[Exercise goal] Produce an exact copy of the first line of the data below and each line after it, please, up to and including the one with "- Enclose specific".

[Source information]
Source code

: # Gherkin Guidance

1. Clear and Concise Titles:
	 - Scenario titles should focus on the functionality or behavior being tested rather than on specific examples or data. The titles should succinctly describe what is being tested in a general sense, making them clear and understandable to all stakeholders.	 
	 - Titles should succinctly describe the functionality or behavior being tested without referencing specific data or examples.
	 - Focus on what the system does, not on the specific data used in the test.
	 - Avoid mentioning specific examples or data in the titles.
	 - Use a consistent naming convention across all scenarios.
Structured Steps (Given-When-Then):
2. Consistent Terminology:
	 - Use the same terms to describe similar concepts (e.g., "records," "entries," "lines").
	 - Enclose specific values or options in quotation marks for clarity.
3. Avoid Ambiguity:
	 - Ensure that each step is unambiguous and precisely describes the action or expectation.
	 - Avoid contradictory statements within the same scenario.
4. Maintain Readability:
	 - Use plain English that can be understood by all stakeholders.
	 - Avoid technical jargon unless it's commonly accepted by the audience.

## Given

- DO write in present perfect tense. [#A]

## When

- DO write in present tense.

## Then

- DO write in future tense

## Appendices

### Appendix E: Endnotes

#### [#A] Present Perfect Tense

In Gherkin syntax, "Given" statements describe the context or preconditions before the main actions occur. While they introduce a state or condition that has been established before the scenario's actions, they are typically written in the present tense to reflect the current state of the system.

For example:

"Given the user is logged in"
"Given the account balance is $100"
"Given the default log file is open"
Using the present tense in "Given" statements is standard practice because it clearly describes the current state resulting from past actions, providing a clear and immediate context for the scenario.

[Reply]
Source code

: # Gherkin Guidance

1. Clear and Concise Titles:
	 - Scenario titles should focus on the functionality or behavior being tested rather than on specific examples or data. The titles should succinctly describe what is being tested in a general sense, making them clear and understandable to all stakeholders.	 
	 - Titles should succinctly describe the functionality or behavior being tested without referencing specific data or examples.
	 - Focus on what the system does, not on the specific data used in the test.
	 - Avoid mentioning specific examples or data in the titles.
	 - Use a consistent naming convention across all scenarios.
Structured Steps (Given-When-Then):
2. Consistent Terminology:
	 - Use the same terms to describe similar concepts (e.g., "records," "entries," "lines").
	 - Enclose specific values or options in quotation marks for clarity.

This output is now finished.